Prompt: Where does the string "positions" appear in the records? Copy every line that contains it.

[Start of section]

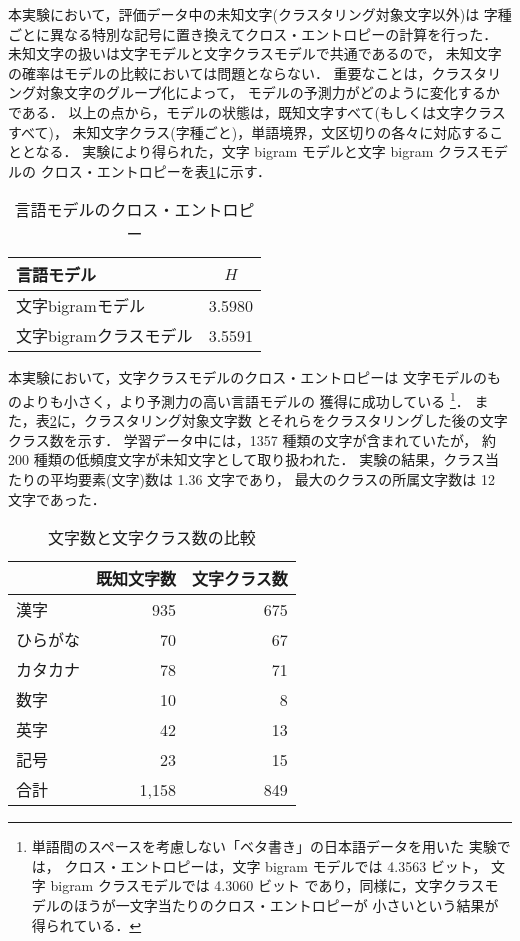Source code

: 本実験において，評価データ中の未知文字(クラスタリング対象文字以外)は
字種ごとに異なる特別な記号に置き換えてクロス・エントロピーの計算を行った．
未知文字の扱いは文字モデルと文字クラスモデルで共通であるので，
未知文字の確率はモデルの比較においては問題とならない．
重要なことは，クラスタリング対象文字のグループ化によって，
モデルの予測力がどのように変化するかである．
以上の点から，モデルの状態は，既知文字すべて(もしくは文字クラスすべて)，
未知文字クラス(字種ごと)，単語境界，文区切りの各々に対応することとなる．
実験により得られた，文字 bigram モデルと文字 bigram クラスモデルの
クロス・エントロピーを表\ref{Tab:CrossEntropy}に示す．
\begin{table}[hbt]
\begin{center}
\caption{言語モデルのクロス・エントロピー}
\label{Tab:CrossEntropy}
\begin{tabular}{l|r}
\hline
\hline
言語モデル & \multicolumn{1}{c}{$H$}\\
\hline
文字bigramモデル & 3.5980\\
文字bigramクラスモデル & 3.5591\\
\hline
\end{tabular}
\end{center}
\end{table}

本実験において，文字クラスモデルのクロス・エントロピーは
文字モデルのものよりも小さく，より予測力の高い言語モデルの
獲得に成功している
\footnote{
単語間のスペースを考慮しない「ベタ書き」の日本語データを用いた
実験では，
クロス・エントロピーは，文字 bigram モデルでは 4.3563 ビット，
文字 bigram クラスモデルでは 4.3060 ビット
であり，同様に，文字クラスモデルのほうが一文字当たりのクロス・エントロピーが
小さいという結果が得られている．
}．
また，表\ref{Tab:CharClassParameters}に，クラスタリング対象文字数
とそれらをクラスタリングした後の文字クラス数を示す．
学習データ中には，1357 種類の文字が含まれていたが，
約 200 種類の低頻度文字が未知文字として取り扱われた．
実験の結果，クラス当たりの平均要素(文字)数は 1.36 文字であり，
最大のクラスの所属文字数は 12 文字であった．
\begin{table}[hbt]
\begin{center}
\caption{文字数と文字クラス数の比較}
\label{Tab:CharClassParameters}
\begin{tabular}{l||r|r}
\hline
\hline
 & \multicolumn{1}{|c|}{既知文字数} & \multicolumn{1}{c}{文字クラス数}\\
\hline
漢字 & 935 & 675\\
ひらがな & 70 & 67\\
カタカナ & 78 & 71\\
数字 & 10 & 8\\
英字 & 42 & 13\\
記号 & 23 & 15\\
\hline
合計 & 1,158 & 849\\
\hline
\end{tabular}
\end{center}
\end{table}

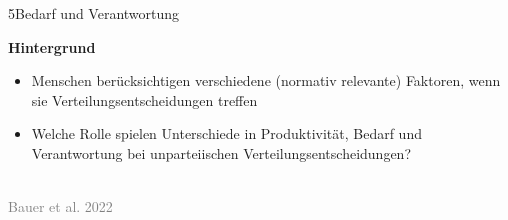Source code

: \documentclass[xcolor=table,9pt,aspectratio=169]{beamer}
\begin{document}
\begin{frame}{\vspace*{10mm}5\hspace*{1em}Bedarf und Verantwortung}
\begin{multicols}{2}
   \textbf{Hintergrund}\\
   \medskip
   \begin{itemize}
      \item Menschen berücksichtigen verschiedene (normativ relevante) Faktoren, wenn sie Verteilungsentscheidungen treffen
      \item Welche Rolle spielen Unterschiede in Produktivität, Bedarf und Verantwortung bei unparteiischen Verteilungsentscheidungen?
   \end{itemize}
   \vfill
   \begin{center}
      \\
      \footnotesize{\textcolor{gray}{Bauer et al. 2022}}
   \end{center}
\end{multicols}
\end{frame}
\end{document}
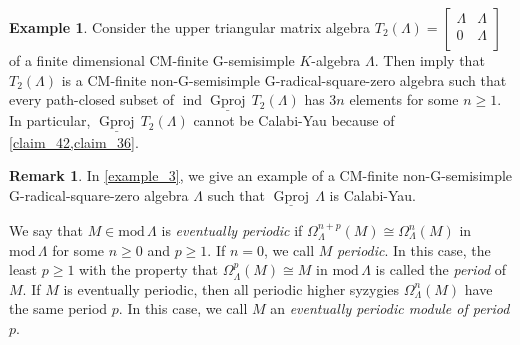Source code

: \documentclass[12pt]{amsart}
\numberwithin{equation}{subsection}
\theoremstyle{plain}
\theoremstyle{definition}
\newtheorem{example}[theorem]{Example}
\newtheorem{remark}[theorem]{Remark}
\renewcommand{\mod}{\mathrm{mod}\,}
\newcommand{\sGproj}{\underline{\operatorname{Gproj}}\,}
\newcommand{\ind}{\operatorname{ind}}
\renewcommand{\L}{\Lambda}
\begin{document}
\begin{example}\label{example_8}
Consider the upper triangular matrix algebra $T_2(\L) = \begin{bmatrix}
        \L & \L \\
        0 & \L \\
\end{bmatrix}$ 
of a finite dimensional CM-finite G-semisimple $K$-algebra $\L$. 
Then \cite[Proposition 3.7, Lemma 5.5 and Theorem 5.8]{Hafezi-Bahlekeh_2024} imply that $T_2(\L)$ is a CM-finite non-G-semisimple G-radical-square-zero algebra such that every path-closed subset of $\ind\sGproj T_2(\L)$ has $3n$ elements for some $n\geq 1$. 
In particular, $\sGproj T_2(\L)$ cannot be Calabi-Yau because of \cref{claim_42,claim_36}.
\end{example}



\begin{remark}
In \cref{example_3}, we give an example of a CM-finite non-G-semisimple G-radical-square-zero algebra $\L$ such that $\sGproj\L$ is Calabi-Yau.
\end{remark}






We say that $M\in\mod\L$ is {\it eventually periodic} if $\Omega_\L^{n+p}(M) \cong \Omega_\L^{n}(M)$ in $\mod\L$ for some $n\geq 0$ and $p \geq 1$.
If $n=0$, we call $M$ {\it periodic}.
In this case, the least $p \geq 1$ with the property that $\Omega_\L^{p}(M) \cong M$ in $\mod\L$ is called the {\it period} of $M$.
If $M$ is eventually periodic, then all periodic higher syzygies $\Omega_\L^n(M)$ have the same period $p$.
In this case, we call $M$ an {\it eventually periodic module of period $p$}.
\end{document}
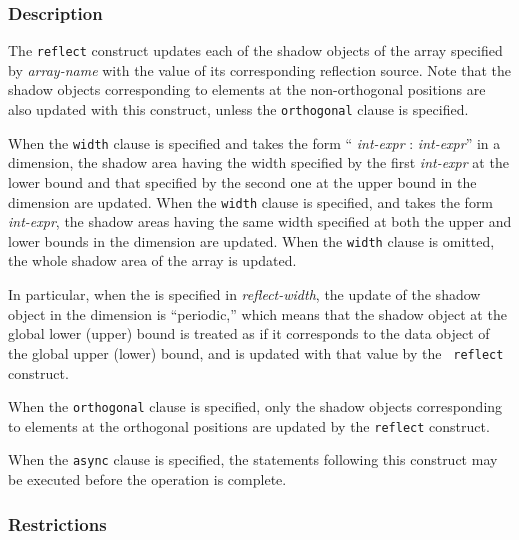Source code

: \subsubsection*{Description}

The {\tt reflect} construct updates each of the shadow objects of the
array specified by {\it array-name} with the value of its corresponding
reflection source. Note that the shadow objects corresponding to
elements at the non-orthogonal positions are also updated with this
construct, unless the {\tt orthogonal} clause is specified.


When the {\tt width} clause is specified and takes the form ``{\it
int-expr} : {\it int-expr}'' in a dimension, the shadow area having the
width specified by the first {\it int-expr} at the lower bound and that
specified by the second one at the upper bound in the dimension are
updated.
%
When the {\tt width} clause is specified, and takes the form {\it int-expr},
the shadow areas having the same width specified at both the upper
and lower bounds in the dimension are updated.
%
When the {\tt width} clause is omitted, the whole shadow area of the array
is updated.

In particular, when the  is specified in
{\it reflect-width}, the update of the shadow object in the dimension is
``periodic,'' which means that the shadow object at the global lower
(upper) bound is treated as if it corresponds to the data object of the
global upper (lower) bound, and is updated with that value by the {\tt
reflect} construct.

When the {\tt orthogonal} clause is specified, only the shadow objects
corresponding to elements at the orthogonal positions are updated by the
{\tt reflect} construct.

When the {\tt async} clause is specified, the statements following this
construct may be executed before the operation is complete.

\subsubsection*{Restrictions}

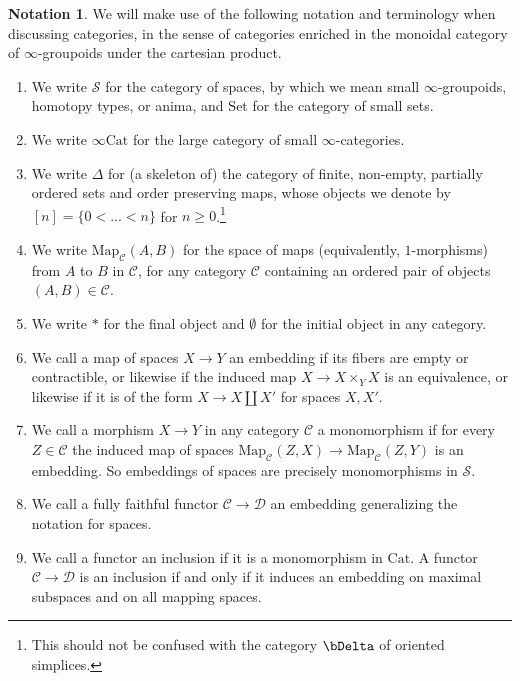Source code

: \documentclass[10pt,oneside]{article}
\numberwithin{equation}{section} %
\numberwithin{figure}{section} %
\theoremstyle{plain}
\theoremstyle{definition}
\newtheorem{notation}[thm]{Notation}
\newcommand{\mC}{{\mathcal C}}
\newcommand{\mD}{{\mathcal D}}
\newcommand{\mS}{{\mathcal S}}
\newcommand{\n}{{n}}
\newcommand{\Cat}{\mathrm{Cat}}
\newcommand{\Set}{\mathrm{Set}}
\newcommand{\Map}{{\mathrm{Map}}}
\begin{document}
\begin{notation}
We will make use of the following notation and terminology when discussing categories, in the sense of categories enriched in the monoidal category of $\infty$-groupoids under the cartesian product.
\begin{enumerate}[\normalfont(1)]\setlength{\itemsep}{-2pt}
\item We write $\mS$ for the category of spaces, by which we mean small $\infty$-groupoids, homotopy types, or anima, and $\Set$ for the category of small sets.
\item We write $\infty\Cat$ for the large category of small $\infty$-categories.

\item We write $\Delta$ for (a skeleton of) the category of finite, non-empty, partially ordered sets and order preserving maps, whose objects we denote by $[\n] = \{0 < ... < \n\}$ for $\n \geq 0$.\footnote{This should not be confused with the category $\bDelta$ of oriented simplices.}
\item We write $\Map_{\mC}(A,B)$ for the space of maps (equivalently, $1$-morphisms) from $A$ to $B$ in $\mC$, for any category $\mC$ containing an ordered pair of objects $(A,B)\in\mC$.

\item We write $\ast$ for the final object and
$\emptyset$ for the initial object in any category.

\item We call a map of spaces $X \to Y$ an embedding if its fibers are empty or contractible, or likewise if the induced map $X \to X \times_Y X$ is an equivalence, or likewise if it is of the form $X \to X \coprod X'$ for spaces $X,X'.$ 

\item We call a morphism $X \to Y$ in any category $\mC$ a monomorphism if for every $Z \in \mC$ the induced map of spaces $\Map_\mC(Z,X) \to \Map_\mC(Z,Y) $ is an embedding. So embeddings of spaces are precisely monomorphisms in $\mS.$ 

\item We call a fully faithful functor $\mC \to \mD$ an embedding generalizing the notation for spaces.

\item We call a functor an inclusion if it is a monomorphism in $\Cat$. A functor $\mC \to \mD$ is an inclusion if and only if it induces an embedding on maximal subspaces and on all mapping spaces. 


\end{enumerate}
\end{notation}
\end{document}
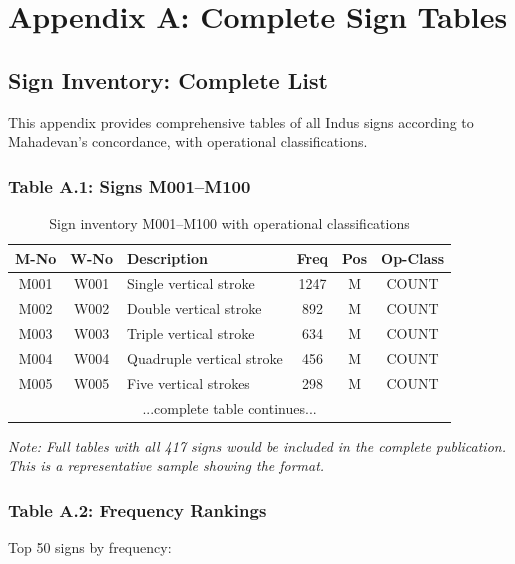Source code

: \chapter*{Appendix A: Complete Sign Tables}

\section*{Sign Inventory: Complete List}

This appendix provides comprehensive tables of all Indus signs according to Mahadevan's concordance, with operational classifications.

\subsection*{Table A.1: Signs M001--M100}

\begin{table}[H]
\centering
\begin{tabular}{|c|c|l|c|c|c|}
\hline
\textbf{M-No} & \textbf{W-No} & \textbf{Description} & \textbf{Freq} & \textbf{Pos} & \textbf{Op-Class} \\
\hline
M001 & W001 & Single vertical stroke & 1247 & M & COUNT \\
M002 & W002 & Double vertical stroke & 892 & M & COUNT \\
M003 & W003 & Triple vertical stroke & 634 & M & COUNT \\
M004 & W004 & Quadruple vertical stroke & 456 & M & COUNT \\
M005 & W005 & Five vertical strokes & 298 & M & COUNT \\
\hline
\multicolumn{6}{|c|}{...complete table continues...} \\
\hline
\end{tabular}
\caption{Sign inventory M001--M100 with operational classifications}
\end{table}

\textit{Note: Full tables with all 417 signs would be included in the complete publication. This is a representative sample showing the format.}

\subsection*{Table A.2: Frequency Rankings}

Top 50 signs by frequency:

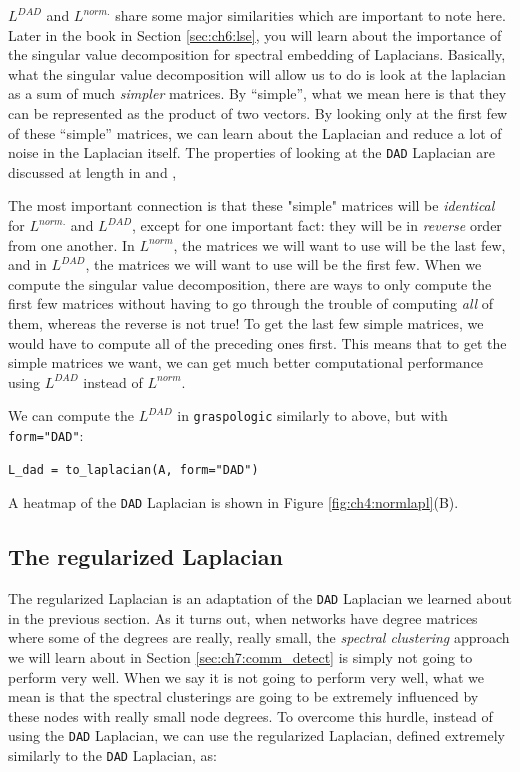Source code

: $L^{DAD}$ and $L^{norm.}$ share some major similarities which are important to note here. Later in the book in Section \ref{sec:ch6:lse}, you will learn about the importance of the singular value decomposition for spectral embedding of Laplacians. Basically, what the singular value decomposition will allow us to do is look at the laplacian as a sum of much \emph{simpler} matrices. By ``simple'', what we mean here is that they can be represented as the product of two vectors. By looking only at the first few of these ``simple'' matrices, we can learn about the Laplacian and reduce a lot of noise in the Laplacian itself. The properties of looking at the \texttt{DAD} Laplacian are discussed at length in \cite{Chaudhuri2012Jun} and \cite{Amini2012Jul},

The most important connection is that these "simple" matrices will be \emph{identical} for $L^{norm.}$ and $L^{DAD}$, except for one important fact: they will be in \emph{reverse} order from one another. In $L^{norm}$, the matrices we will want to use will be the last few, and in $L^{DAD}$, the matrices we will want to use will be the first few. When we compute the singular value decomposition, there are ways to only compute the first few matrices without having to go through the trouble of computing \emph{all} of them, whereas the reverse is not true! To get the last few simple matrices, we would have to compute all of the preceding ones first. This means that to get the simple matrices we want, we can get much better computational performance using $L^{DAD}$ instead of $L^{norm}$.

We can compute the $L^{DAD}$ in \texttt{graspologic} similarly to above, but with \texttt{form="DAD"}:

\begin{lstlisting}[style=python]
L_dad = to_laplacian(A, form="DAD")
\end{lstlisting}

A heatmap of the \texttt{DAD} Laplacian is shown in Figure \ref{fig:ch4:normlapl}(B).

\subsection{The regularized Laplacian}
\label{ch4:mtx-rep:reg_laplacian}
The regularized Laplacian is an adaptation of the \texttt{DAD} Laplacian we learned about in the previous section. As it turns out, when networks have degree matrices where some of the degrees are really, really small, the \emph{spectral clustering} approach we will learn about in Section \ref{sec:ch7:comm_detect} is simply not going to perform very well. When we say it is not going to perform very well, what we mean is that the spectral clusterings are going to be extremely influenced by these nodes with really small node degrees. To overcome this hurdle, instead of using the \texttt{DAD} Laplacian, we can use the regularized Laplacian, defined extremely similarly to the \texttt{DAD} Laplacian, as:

[End of section]

Exercise result:
elements at the non-orthogonal positions are also updated with this
corresponding to elements at the orthogonal positions are updated by the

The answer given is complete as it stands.